Work item
In the entries that follow, the line with "you’ll break some." opens the range and the line with "## 🙌 Credits" closes it; repeat that range exactly, both lines included.

[Items from a dataset]
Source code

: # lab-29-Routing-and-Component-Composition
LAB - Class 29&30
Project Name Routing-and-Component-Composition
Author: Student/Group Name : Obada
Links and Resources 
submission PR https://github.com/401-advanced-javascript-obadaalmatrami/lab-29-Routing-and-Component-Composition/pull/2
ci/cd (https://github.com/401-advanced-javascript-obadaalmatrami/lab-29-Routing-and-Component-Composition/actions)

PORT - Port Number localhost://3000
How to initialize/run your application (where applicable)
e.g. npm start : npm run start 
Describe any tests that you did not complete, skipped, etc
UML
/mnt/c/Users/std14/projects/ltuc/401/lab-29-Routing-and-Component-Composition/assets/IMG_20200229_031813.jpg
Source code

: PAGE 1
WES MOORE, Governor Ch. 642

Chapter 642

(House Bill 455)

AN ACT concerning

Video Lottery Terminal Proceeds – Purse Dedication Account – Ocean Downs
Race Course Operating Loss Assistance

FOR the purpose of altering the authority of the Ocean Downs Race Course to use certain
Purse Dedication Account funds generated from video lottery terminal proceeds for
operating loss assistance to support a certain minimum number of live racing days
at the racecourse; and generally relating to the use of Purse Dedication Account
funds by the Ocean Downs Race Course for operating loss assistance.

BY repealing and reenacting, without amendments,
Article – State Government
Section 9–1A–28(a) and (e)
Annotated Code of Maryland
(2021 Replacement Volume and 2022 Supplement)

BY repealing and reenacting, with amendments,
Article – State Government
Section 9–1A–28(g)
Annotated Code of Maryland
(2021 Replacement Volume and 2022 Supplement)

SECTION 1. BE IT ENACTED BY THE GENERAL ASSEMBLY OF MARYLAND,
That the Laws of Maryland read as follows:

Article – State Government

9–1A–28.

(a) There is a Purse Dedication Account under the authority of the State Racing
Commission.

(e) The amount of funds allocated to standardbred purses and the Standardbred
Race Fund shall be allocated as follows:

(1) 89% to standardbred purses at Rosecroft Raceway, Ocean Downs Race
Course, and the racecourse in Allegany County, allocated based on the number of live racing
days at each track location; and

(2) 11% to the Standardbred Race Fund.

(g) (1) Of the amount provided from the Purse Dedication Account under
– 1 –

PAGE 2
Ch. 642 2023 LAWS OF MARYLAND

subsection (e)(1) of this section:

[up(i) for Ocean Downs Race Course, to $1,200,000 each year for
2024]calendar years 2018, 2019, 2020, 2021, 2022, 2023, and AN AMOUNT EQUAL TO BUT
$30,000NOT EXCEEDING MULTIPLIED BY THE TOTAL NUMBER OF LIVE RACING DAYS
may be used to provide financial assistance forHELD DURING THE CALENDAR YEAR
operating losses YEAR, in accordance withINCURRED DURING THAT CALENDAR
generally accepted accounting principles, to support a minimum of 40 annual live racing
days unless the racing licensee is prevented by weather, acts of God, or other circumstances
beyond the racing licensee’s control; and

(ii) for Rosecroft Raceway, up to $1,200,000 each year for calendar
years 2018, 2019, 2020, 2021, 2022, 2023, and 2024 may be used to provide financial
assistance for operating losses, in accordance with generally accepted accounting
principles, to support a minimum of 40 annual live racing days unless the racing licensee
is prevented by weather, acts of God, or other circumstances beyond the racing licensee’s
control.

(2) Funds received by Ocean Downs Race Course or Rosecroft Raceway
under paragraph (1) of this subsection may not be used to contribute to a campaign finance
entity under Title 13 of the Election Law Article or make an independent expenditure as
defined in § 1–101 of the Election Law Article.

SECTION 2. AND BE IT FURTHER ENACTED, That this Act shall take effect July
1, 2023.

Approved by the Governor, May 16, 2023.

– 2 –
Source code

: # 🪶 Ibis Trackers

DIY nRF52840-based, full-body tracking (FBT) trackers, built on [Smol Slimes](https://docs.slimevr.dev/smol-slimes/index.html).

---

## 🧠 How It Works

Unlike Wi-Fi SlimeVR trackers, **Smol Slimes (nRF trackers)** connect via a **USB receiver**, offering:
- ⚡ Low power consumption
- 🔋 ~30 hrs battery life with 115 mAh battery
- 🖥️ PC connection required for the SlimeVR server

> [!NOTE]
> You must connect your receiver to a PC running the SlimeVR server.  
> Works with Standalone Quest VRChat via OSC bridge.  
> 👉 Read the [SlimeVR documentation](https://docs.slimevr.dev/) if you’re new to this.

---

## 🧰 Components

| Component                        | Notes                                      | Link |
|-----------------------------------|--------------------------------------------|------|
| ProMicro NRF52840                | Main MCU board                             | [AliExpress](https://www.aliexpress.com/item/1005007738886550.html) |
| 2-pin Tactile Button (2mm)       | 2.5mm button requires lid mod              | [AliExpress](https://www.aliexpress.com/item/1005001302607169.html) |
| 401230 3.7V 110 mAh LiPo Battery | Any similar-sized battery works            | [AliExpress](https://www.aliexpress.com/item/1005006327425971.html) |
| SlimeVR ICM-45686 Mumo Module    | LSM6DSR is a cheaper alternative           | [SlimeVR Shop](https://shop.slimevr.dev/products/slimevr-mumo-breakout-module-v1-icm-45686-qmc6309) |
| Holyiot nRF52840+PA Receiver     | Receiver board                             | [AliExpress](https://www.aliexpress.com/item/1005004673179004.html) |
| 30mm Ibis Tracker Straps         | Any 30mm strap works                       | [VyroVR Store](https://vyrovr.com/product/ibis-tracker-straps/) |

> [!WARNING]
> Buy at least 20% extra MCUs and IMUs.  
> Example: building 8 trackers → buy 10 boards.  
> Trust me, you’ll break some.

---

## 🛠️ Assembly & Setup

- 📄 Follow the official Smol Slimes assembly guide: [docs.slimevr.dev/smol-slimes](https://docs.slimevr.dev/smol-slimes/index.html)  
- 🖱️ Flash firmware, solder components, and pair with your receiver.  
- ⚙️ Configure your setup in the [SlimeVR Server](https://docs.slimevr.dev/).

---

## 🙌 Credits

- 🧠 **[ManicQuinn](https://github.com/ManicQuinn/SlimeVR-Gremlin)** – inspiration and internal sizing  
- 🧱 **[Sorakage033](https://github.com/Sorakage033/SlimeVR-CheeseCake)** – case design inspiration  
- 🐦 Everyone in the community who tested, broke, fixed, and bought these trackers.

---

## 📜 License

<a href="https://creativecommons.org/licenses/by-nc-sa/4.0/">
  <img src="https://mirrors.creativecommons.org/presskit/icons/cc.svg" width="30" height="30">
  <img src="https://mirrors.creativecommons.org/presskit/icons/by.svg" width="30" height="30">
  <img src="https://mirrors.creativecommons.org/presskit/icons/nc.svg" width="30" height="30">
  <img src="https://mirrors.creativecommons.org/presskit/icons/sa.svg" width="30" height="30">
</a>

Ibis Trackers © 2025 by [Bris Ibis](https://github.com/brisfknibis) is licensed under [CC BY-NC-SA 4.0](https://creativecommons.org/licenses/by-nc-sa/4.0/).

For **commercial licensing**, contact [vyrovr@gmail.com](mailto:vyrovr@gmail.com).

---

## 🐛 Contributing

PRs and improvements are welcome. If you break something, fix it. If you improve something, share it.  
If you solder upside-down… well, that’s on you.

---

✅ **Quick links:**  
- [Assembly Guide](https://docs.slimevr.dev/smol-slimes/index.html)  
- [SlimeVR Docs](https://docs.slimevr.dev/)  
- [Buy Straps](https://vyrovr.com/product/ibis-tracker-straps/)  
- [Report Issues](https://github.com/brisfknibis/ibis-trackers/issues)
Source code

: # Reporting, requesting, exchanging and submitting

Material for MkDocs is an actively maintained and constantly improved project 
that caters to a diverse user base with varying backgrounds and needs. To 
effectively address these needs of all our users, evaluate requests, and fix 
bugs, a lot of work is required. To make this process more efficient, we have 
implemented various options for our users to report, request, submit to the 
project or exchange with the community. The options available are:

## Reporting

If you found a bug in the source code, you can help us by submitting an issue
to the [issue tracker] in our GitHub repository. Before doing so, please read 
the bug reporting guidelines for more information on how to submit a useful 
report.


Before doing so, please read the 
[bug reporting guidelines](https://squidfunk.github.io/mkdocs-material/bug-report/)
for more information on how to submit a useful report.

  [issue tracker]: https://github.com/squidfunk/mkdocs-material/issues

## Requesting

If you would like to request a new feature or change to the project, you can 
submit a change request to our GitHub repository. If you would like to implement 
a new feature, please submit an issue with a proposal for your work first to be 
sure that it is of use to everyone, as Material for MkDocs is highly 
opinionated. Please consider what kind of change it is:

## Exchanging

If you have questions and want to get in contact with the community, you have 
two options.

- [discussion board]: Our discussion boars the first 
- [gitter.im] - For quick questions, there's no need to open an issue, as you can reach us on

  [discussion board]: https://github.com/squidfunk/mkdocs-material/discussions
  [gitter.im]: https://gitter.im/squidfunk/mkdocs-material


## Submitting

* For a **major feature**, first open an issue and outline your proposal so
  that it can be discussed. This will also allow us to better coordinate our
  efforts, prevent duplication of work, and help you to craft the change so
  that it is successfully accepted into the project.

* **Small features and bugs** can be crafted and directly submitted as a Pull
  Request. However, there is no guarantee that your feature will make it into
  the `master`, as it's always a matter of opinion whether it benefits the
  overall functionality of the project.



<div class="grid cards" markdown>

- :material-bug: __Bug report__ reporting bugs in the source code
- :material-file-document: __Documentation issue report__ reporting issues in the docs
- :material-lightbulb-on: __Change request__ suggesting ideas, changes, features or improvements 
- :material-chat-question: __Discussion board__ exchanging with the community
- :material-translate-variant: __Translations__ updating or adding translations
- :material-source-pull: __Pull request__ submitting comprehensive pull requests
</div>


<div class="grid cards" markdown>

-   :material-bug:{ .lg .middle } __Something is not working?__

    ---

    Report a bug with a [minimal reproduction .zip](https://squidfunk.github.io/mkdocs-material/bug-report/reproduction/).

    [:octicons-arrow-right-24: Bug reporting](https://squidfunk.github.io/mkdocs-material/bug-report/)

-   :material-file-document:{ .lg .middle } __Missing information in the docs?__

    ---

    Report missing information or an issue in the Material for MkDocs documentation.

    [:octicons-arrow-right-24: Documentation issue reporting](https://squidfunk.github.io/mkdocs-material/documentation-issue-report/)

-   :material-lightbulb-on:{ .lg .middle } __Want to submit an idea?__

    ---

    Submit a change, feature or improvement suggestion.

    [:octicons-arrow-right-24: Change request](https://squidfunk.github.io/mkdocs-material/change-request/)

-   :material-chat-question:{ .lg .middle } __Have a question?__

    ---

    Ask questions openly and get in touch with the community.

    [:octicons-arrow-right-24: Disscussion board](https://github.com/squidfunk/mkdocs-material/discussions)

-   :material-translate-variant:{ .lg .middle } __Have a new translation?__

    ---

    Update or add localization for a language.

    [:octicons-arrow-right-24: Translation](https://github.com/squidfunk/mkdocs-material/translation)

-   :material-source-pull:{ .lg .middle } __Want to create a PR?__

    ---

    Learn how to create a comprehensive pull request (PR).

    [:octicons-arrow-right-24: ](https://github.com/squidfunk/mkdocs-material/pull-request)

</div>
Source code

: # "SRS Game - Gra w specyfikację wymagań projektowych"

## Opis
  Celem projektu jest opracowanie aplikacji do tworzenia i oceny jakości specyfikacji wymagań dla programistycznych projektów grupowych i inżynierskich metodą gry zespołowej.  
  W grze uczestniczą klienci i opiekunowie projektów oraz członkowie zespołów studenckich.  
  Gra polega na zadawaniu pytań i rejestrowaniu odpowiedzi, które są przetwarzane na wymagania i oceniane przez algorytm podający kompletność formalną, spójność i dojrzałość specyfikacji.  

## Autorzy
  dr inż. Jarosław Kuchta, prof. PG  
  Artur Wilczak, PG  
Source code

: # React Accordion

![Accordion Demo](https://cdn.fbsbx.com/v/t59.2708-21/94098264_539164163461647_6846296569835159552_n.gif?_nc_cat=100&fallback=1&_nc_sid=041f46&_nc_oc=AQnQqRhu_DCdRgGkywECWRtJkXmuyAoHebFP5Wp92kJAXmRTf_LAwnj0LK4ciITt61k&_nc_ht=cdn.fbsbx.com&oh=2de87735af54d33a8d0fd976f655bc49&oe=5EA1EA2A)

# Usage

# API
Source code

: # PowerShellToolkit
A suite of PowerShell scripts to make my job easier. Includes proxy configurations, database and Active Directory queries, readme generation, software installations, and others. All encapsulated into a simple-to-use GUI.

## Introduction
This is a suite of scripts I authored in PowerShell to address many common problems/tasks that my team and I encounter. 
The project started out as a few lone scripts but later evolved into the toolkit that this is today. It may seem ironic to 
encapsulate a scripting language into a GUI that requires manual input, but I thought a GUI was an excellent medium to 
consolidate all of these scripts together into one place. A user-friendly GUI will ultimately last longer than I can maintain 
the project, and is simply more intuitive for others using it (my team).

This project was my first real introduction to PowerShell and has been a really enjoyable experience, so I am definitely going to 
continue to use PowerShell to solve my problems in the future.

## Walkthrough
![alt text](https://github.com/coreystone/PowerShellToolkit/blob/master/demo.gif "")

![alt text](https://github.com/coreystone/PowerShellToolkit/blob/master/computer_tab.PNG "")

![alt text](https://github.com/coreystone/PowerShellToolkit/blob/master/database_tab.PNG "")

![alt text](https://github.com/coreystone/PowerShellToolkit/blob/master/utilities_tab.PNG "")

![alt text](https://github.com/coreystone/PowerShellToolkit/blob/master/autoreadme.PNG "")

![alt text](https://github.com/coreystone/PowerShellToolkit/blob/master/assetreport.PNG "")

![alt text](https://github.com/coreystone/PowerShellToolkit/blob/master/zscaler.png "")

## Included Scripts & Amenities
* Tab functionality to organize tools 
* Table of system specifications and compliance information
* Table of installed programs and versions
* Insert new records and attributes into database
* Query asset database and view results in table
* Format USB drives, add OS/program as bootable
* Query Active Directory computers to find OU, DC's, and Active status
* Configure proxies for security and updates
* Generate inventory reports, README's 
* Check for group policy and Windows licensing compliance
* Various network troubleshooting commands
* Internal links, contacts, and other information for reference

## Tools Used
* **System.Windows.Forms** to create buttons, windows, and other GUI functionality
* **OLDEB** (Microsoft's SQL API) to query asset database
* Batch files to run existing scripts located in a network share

Result for this exercise
> Trust me, you’ll break some.

---

## 🛠️ Assembly & Setup

- 📄 Follow the official Smol Slimes assembly guide: [docs.slimevr.dev/smol-slimes](https://docs.slimevr.dev/smol-slimes/index.html)  
- 🖱️ Flash firmware, solder components, and pair with your receiver.  
- ⚙️ Configure your setup in the [SlimeVR Server](https://docs.slimevr.dev/).

---

## 🙌 Credits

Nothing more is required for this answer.